Exercise goal.
Copy out each line of the listing that has the word "begin" in it.

Top of Data to process

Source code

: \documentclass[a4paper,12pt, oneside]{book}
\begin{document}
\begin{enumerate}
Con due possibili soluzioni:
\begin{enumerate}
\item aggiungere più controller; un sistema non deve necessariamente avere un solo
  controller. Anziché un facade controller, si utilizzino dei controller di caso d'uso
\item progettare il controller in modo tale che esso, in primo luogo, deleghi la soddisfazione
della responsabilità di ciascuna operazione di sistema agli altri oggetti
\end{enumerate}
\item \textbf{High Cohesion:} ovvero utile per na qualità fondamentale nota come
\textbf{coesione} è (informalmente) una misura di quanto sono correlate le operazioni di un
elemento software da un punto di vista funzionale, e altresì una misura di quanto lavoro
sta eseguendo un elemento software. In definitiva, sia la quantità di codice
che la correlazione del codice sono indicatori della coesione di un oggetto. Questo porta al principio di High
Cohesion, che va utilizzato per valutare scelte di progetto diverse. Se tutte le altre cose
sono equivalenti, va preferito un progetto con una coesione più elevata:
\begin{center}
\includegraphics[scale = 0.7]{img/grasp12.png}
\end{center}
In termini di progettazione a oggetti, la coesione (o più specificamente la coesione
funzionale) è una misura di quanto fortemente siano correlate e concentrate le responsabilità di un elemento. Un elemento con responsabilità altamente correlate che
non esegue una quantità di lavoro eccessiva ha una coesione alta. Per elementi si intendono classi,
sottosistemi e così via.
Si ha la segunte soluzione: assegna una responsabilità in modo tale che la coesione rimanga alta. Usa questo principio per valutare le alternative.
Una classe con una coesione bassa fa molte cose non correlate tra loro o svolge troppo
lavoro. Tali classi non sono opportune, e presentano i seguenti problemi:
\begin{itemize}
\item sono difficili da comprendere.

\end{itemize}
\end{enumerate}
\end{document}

Bottom of Data to process

Answer to this exercise.
\begin{document}
\begin{enumerate}
\begin{enumerate}
\begin{center}
\begin{itemize}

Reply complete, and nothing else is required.